─── DATA RECORDS

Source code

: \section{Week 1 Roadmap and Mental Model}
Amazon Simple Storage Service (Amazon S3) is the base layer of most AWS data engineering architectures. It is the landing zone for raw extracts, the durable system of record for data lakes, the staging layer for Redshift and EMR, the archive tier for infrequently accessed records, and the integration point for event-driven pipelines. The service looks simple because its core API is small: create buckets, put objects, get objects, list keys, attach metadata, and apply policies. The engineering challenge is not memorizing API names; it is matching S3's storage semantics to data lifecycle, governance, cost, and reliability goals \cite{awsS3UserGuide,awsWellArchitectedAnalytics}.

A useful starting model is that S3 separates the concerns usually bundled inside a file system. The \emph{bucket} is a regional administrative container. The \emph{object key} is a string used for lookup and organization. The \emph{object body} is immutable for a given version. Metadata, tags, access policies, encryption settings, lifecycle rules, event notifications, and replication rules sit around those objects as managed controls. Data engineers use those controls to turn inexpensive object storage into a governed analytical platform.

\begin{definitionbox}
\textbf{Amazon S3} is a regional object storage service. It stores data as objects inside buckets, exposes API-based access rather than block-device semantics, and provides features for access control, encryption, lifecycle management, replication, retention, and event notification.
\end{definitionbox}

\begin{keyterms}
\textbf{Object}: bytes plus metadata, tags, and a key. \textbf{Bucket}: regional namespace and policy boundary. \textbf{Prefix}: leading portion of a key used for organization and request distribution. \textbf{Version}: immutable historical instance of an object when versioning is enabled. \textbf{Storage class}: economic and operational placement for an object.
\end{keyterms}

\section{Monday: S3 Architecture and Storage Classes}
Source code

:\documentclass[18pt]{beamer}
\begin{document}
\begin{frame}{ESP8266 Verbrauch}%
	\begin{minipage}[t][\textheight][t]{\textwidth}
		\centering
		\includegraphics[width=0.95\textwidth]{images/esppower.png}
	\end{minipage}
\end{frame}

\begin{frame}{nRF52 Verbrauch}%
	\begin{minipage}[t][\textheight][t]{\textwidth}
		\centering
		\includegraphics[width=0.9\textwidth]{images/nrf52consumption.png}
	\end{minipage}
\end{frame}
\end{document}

──────

**WHAT IS REQUIRED**
In the records above, which lines hold the string "includegraphics"? Copy each one.

**TASK RESULT**
		\includegraphics[width=0.95\textwidth]{images/esppower.png}
		\includegraphics[width=0.9\textwidth]{images/nrf52consumption.png}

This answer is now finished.